Attempts by the Liberal Party and business lobby groups to portray unions as a bogey are examples of the same tired old pro-WorkChoices posturing that the Australian public rejected at the last election, says the ACTU.
The fact is Australians overwhelmingly endorse the role of unions in defending workers’ rights and ensuring workplaces are fair.
The ridiculous scaremongering that is being used to water down important elements of the Labor Government’s proposed Fair Work Bill should be rejected.
Changes to the new industrial relations laws proposed by the Coalition would seriously undermine workers’ protections and leave WorkChoices largely intact.

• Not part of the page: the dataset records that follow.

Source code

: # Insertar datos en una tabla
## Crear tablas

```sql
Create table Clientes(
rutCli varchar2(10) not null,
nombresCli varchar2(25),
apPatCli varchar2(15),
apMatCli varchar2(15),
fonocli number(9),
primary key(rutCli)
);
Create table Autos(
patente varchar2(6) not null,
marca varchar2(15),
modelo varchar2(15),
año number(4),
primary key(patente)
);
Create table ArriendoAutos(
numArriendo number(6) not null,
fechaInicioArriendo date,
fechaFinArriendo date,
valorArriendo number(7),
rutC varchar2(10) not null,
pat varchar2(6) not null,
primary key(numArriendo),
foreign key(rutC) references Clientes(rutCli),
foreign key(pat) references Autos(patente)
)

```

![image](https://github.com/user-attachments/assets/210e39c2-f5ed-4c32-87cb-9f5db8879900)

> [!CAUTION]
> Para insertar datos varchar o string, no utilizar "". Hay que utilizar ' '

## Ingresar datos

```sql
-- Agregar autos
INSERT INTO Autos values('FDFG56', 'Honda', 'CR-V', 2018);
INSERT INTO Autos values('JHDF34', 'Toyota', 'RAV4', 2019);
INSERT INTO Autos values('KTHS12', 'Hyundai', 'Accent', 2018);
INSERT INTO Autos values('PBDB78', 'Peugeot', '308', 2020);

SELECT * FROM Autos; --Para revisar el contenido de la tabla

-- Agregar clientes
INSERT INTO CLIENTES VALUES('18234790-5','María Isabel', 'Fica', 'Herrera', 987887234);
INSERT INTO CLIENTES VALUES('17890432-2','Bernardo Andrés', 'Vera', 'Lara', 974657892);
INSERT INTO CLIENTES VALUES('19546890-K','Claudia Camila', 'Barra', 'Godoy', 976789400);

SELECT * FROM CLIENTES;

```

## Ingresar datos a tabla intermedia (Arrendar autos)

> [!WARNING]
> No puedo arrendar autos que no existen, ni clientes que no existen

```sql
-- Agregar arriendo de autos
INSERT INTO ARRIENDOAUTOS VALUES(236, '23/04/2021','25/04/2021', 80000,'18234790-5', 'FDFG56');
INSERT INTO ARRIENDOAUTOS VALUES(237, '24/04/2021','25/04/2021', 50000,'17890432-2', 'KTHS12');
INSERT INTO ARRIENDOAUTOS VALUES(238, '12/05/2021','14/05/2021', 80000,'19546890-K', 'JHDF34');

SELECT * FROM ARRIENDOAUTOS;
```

They demonstrate a misunderstanding of the role of unions in Australia’s IR system and the damage done by WorkChoices, said ACTU President Sharan Burrow.
“These are not insignificant changes that are being proposed, but go to the very heart of the Fair Work Bill,” Ms Burrow said.
“They would leave WorkChoices in place, with its recipe for reducing pay and conditions, and taking away fundamental protections and rights at the very time when Australian workers need greater protection and security from the economic downturn.
“Moreover, they ignore more than a century of industrial relations practice in this country, in which unions have always had a fundamental role in looking after workers.
“Instead of unsubstantiated allegations and myths, any amendments to the Labor Government’s Fair Work Bill should be based on sound arguments that can be demonstrated to improve both fairness and productivity.”
Unfair dismissal protection
There is simply no evidence that modest unfair dismissal laws are a disincentive to hiring, Ms Burrow said.
“This is an argument that has been had time and time again in the Senate and there is no evidence to support any significant adverse impact on jobs from unfair dismissal laws.”
Ms Burrow said workers in small businesses deserve to be treated fairly and the Government went to the last election with a policy to define small business as those with 15 or less employees.
“There should be no reduction in the number of workers protected as the Coalition is proposing,” she said
Workers’ access to unions
Ms Burrow said the proposed amendments to restrict union access to workers’ records and to workplaces for discussion purposes would leave workers without the security of union help to make sure that employers pay them their correct wages and entitlements.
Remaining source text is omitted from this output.